Is the Claude Code /usage dollar amount my final bill?
Not necessarily. Claude Code reports useful session token and estimated cost information, but the dollar figure is computed locally and may differ from your actual bill. For API billing, use the Claude Console. For Pro or Max subscription users, included plan usage is not the same as a per-token API invoice.
Can data residency, fast mode, or server tools change the price?
Yes. US-only inference can add a 1.1x token multiplier for supported models, Opus 4.6 fast mode is priced at 6x standard token rates, and server-side tools such as web search or code execution can add usage-based charges beyond normal token cost.
What is the fastest way to cut Claude token cost?
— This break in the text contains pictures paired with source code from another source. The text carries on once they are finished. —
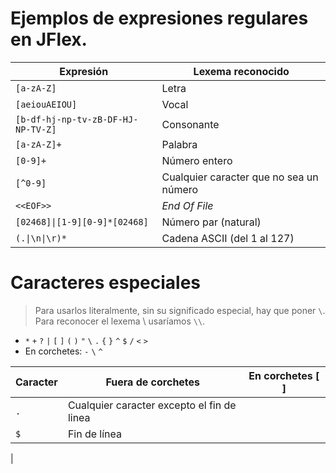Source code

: # Ejemplos de expresiones regulares **en JFlex**.

| Expresión                               | Lexema reconocido    |
|-----------------------------------------|----------------------|
| `[a-zA-Z]`                              | Letra                |
| `[aeiouAEIOU]`                          | Vocal                |
| `[b-df-hj-np-tv-zB-DF-HJ-NP-TV-Z]`      | Consonante           |
| `[a-zA-Z]+`                             | Palabra              |
| `[0-9]+`                                | Número entero        |
| `[^0-9]`                                | Cualquier caracter que no sea un número |
| `<<EOF>>`                               | _End Of File_        |
| `[02468]\|[1-9][0-9]*[02468]`		      | Número par (natural) |
| `(.\|\n\|\r)*`                          | Cadena ASCII (del 1 al 127) |
 

# Caracteres especiales
> Para usarlos literalmente, sin su significado especial, hay que poner `\`. Para reconocer el lexema \ usaríamos `\\`.
* `*` `+` `?` `|` `[` `]` `(` `)` `"` `\` `.` `{` `}` `^` `$` `/` `<`  `>`
* En corchetes: `-` `\` `^`	

| Caracter | Fuera de corchetes                         | En corchetes [ ]    |
|----------|--------------------------------------------|---------------------|
| `.`      | Cualquier caracter excepto el fin de linea |                     |
| `$`      | Fin de línea 								|                     |
|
Use Sonnet for default coding work, cache repeated API prefixes, compact long Claude Code sessions, trim CLAUDE.md, disable unused MCP servers, monitor tool usage, and avoid dumping full files or full logs into context.
Final Checklist
- Separate API pricing from Claude Code and claude.ai subscription behavior.
- Use current model pricing and add a "last reviewed" note near pricing tables.
- Measure with
/usage,/context, and API usage fields. - Use the Token Counting API before sending large prompts or documents.
- Use the Admin Usage and Cost APIs when you need team-level cost attribution.
- Use prompt caching for stable prefixes, but remember it does not reduce context size.
- Account for data residency, regional endpoints, fast mode, Batch API, and server-side tool charges.
- Move specialized CLAUDE.md instructions into skills.
- Prefer focused tool output over broad file reads and unfiltered logs.
- Use adaptive thinking only when the task needs deeper reasoning.
- Use Batch API for non-urgent bulk processing.